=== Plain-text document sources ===
========================================================================

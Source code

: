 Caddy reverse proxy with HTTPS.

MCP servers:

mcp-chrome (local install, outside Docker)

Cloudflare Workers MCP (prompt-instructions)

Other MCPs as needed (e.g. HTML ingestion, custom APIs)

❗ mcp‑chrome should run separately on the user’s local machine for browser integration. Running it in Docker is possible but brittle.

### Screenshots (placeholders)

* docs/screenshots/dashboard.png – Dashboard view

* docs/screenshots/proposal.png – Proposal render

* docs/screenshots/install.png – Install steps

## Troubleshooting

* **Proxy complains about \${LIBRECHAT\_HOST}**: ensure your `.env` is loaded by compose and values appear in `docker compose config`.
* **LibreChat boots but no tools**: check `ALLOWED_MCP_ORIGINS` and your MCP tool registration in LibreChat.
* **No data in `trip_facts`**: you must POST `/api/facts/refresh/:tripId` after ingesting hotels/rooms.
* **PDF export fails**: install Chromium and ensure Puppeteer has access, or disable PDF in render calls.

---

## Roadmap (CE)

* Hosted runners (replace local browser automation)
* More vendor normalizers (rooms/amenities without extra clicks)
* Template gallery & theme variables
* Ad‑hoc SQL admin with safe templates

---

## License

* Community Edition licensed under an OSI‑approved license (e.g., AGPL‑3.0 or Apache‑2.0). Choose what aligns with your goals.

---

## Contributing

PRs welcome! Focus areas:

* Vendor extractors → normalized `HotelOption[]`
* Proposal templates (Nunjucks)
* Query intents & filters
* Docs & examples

========================================================================

=== ASSIGNMENT ===
Reproduce verbatim the lines above, from the line with "docs/screenshots/proposal.png – Proposal render" through the line with "Vendor extractors →".

=== OUTPUT BELOW ===
* docs/screenshots/proposal.png – Proposal render

* docs/screenshots/install.png – Install steps

## Troubleshooting

* **Proxy complains about \${LIBRECHAT\_HOST}**: ensure your `.env` is loaded by compose and values appear in `docker compose config`.
* **LibreChat boots but no tools**: check `ALLOWED_MCP_ORIGINS` and your MCP tool registration in LibreChat.
* **No data in `trip_facts`**: you must POST `/api/facts/refresh/:tripId` after ingesting hotels/rooms.
* **PDF export fails**: install Chromium and ensure Puppeteer has access, or disable PDF in render calls.

---

## Roadmap (CE)

* Hosted runners (replace local browser automation)
* More vendor normalizers (rooms/amenities without extra clicks)
* Template gallery & theme variables
* Ad‑hoc SQL admin with safe templates

---

## License

* Community Edition licensed under an OSI‑approved license (e.g., AGPL‑3.0 or Apache‑2.0). Choose what aligns with your goals.

---

## Contributing

PRs welcome! Focus areas:

* Vendor extractors → normalized `HotelOption[]`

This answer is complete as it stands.